[Stored data]
--------------------

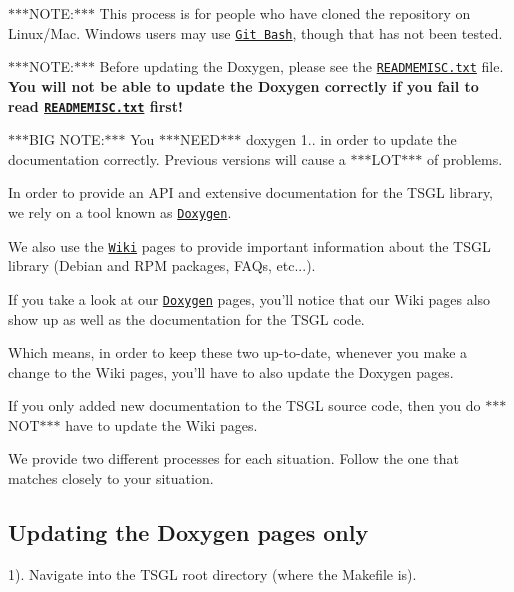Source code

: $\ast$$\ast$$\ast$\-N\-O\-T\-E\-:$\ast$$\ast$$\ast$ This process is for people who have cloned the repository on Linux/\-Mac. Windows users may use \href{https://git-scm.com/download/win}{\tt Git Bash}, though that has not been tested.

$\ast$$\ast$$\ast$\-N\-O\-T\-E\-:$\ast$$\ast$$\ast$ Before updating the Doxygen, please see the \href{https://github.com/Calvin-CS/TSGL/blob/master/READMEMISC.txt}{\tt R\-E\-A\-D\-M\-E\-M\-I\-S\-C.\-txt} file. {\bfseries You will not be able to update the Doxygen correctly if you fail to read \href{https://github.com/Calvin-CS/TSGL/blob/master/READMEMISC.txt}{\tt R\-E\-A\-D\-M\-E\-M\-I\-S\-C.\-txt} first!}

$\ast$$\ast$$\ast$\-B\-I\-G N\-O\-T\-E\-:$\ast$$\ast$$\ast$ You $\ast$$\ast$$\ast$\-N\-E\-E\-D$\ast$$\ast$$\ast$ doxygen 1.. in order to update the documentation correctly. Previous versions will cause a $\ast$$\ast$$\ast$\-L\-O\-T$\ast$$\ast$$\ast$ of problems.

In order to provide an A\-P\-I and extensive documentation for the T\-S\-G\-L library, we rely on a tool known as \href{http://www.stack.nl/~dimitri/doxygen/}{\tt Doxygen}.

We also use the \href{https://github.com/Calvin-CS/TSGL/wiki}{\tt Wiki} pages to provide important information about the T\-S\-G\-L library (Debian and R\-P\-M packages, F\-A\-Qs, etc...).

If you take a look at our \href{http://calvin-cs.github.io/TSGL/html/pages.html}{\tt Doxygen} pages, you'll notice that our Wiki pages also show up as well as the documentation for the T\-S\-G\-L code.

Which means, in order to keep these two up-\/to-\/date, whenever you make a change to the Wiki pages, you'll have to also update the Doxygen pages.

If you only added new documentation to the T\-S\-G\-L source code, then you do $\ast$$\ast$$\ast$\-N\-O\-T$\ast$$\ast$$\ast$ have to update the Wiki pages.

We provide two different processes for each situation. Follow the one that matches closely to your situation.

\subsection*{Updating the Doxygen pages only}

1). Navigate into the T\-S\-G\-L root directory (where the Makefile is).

--------------------

- _Problem to work on_
Without the pictures, write out the lines from the beginning of the entries through the line with "not been tested.".

- _Your solution_
Source code

: $\ast$$\ast$$\ast$\-N\-O\-T\-E\-:$\ast$$\ast$$\ast$ This process is for people who have cloned the repository on Linux/\-Mac. Windows users may use \href{https://git-scm.com/download/win}{\tt Git Bash}, though that has not been tested.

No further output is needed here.